Jeff Johnson (My apps, PayPal.Me, Mastodon)

How did Apple get all of my email addresses?

September 27 2023

For software testing purposes, I use a Mac mini with four APFS boot volumes, one each for Big Sur, Monterey, Ventura, and Sonoma. These were all "fresh" macOS installs with no upgrades or data migration. For the most part, the Mac mini contains very little of my personal data. I do sign in with my Apple ID, but that's it. I never receive, read, or send email on that Mac. Nonetheless, while looking around in System Settings on Sonoma, I selected the Internet Accounts pane, clicked the Add Account button, and was shocked to see, in the list of Suggestions, five different email addresses of mine, only one of which was associated with my Apple ID. Two of the email addresses were Gmail (separate business and personal), one was a support address for my business domain, and one was an address with a third-party email provider. Four of the email address listed have never been used with any Apple service: not iCloud, not iMessage, not Facetime, not iTunes, not anything.
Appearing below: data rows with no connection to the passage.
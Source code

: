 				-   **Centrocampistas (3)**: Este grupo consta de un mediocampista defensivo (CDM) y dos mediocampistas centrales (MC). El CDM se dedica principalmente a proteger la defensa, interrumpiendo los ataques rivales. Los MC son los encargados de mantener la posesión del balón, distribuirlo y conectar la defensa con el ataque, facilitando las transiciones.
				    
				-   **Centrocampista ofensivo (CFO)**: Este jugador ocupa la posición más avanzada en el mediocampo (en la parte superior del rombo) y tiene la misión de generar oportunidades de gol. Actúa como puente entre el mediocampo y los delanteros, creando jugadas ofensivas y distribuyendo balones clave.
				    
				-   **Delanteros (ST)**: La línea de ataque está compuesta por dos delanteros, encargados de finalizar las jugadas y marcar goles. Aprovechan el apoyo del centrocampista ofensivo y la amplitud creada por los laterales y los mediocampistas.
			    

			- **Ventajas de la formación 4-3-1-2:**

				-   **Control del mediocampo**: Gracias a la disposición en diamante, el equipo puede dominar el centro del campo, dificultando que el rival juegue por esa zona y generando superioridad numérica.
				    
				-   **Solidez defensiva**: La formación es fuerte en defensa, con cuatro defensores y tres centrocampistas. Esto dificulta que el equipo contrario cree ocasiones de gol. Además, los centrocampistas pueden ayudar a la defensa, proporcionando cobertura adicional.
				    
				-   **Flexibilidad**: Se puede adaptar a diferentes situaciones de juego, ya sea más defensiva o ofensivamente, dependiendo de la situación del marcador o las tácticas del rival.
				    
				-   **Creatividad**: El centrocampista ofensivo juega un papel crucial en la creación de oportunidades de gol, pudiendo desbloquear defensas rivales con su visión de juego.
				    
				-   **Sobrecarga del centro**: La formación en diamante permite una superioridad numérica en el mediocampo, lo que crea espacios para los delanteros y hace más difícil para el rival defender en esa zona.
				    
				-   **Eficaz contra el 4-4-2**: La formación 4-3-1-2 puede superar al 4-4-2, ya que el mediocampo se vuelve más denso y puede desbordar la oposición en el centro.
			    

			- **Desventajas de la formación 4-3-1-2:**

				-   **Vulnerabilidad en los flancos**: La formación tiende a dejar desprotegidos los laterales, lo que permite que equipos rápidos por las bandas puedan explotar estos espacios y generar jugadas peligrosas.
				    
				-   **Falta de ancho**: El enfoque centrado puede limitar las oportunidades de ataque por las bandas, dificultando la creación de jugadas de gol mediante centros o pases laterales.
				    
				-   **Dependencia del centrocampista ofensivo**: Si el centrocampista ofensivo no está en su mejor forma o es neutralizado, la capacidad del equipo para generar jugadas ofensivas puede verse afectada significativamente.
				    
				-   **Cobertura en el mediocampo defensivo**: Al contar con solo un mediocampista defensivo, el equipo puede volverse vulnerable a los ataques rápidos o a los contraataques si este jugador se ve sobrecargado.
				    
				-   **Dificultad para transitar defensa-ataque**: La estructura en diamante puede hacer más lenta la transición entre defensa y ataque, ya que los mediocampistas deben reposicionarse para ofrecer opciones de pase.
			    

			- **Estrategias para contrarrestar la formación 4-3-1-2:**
I only ever use those email addresses in Apple's Mail app (on my MacBook Pro and my iPhone). So my question is, how in the world did Apple get all of those email addresses? Clearly the addresses are stored somewhere in Apple's iCloud, because they don't exist on disk on my Mac mini.

Curiously, I started using another third-party email provider a few months ago, but this email address was not in the list. I don't know whether that's because Apple doesn't have the email address or rather because the list of suggestions in the Internet Accounts Settings is limited to five items.

My use of iCloud is extremely limited. For many years I resisted iCloud entirely, but I finally caved in because many customers of my Safari extension StopTheMadness kept requesting iCloud support. In Settings, I allow StopTheMadness and my other app StopTheFonts to use iCloud and iCloud Drive (the latter of which is strangely a requirement for the CloudKit framework), but no other app is allowed, definitely not Mail or Contacts. And I don't use Siri at all. I've literally never used Siri, believe it or not, and disable everything Siri-related on all of my devices. I also disable analytics sharing with Apple.

Thus, I don't know how exactly Apple got a hold of my various email addresses. I'm both puzzled and troubled by this. Apple has advertised its commitment to privacy by claiming, "What happens on your iPhone, stays on your iPhone." Unfortunately, however, that doesn't appear to be true. Something that happened on my iPhone or my MacBook Pro somehow ended up on my Mac mini, and I want to know why. I want to know who or what is responsible for violating my privacy.

If you're looking to reproduce this issue yourself, you may need to do a fresh, clean operating system install on one of your devices. Otherwise, your list of Internet Accounts in Settings will already be populated, and of course you won't be offered suggestions for email accounts that are already in the list. That's probably why this privacy violation hasn't been noticed until now.